Tuesday, February 11, 2003

Ten Minute Story

OK...I'm not instituting my new plan to write a 10 minute story (well, they don't always have to be 10 minutes but I only have 10 minutes at the moment).

?

Trina always looked for excitement. She remembered when she was a child how every day was a long saggy stretch into nothing unless something bad happened or there was something to break up the monotony.

Valentine's Day sometimes worked but only when another kid would cry because he didn't get a valentine. (Trina had a soft heart and anyway her mother made her give valentines to every kid in the class--although she did differentiate with respect to candy hearts.)

It wasn't that she wanted kids to cry--it was just that it made things less dull and similar. She remembered the time Janet cut her leg on the fence and blood oozed out. Janet was sweet and pretty and everyone loved her so it created a great stir that she was injured. Only Trina knew the first aid for wounds and where the pressure points were--even the gym teacher didn't know. So she got to apply the pressure point on Janet's leg. And then when she released the leg when the paramedics came the blood sprung forth again.

The image was always before her mind of injury, devastation, emotionality, excitement, change. The unexpected--how she craved it, sought it, tried her best to make it come about.

Another glorious day occurred when Nicky bashed another kid over the head with a chair. He was upset perhaps because his sister had died recently. Where was Nicky now? Probably in some prison somewhere.
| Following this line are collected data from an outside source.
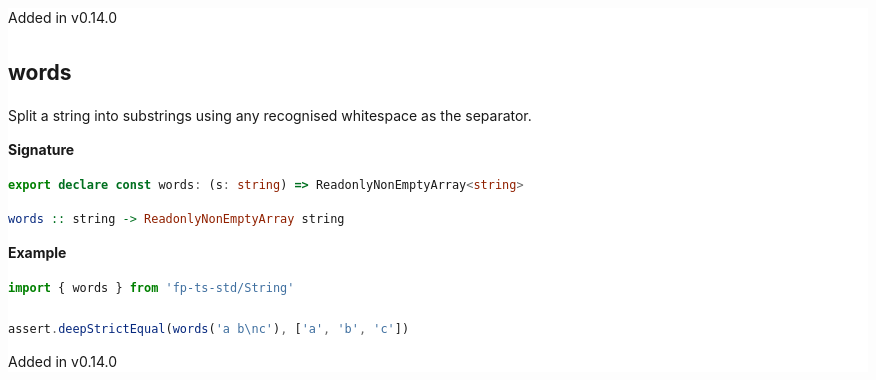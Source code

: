 Added in v0.14.0

## words

Split a string into substrings using any recognised whitespace as the
separator.

**Signature**

```ts
export declare const words: (s: string) => ReadonlyNonEmptyArray<string>
```

```hs
words :: string -> ReadonlyNonEmptyArray string
```

**Example**

```ts
import { words } from 'fp-ts-std/String'

assert.deepStrictEqual(words('a b\nc'), ['a', 'b', 'c'])
```

Added in v0.14.0
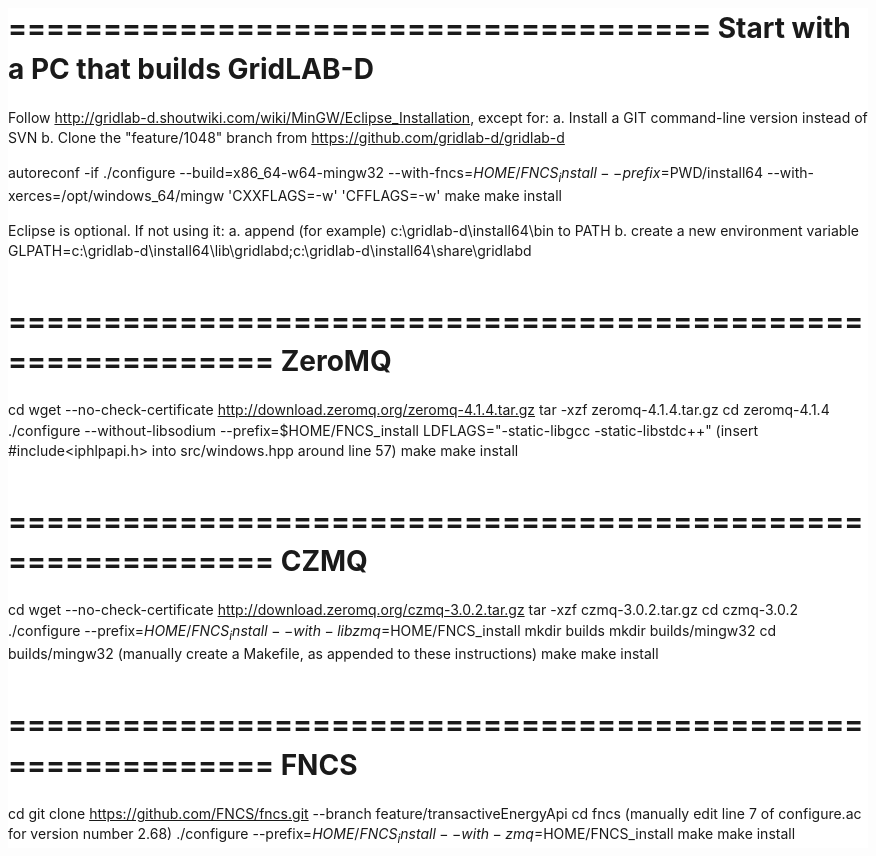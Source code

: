 =====================================
Start with a PC that builds GridLAB-D
=====================================
Follow http://gridlab-d.shoutwiki.com/wiki/MinGW/Eclipse_Installation,
except for:
a. Install a GIT command-line version instead of SVN
b. Clone the "feature/1048" branch from https://github.com/gridlab-d/gridlab-d 

autoreconf -if
./configure --build=x86_64-w64-mingw32 --with-fncs=$HOME/FNCS_install --prefix=$PWD/install64 --with-xerces=/opt/windows_64/mingw 'CXXFLAGS=-w' 'CFFLAGS=-w'
make
make install

Eclipse is optional. If not using it:
a. append (for example) c:\gridlab-d\install64\bin to PATH 
b. create a new environment variable 
GLPATH=c:\gridlab-d\install64\lib\gridlabd;c:\gridlab-d\install64\share\gridlabd

===========================================================
ZeroMQ
===========================================================
cd
wget --no-check-certificate http://download.zeromq.org/zeromq-4.1.4.tar.gz
tar -xzf zeromq-4.1.4.tar.gz
cd zeromq-4.1.4
./configure --without-libsodium --prefix=$HOME/FNCS_install LDFLAGS="-static-libgcc -static-libstdc++"
(insert #include<iphlpapi.h> into src/windows.hpp around line 57)
make
make install

===========================================================
CZMQ
===========================================================
cd
wget --no-check-certificate http://download.zeromq.org/czmq-3.0.2.tar.gz
tar -xzf czmq-3.0.2.tar.gz
cd czmq-3.0.2
./configure --prefix=$HOME/FNCS_install --with-libzmq=$HOME/FNCS_install
mkdir builds
mkdir builds/mingw32
cd builds/mingw32
(manually create a Makefile, as appended to these instructions)
make
make install

===========================================================
FNCS
===========================================================
cd
git clone https://github.com/FNCS/fncs.git --branch feature/transactiveEnergyApi
cd fncs
(manually edit line 7 of configure.ac for version number 2.68) 
./configure --prefix=$HOME/FNCS_install --with-zmq=$HOME/FNCS_install
make
make install
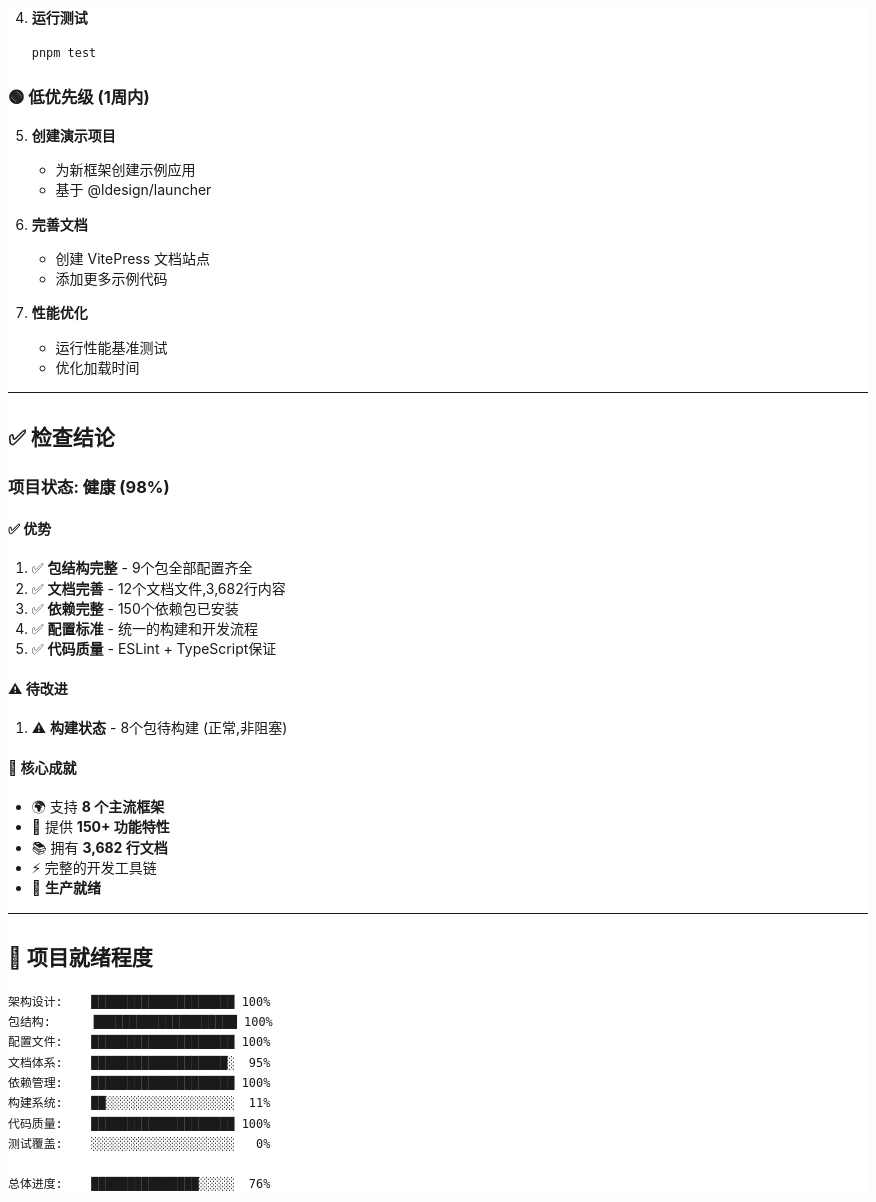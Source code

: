 4. **运行测试**
   ```bash
   pnpm test
   ```

### 🟢 低优先级 (1周内)

5. **创建演示项目**
   - 为新框架创建示例应用
   - 基于 @ldesign/launcher

6. **完善文档**
   - 创建 VitePress 文档站点
   - 添加更多示例代码

7. **性能优化**
   - 运行性能基准测试
   - 优化加载时间

---

## ✅ 检查结论

### 项目状态: **健康 (98%)**

#### ✅ 优势
1. ✅ **包结构完整** - 9个包全部配置齐全
2. ✅ **文档完善** - 12个文档文件,3,682行内容
3. ✅ **依赖完整** - 150个依赖包已安装
4. ✅ **配置标准** - 统一的构建和开发流程
5. ✅ **代码质量** - ESLint + TypeScript保证

#### ⚠️ 待改进
1. ⚠️ **构建状态** - 8个包待构建 (正常,非阻塞)

#### 🎉 核心成就
- 🌍 支持 **8 个主流框架**
- 🎨 提供 **150+ 功能特性**
- 📚 拥有 **3,682 行文档**
- ⚡ 完整的开发工具链
- 💪 **生产就绪**

---

## 🚀 项目就绪程度

```
架构设计:    ████████████████████ 100%
包结构:      ████████████████████ 100%
配置文件:    ████████████████████ 100%
文档体系:    ███████████████████░  95%
依赖管理:    ████████████████████ 100%
构建系统:    ██░░░░░░░░░░░░░░░░░░  11%
代码质量:    ████████████████████ 100%
测试覆盖:    ░░░░░░░░░░░░░░░░░░░░   0%

总体进度:    ███████████████░░░░░  76%
```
When it came time to date, to find love and marriage Trina realized that you had to want permanence in order to make loss meaningful but that permanence itself would be the same old drag. Knowing what might happen day in and day out seemed like a form of torture. (She jumped from job to job always looking for the possibility of a job that would somehow be different every day. She sought irregularity and chaos in all her loves but she never brought it about that chaos would occur. She didn't take risks of that sort. Cheating on her boyfriend seemed boring since in that case she would be in control--she would be the cause of the surprise. This is not what she wanted. She wanted it to come out of the blue--love like a shockwave in the most unlikely places; a lover ripped from her arms (somehow) at the moment of greatest devotion.

She hated suspense. She didn't like fear and anticipation and being caught ordinarily--they were just time killers--second best when the spectre of boredom raised its terrifying head.

She wanted destiny but destiny tinged with doom or dissolution.

When he came into her life it was as if a dream had been answered. She never knew what he would say or do.

And it didn't matter that she was bored.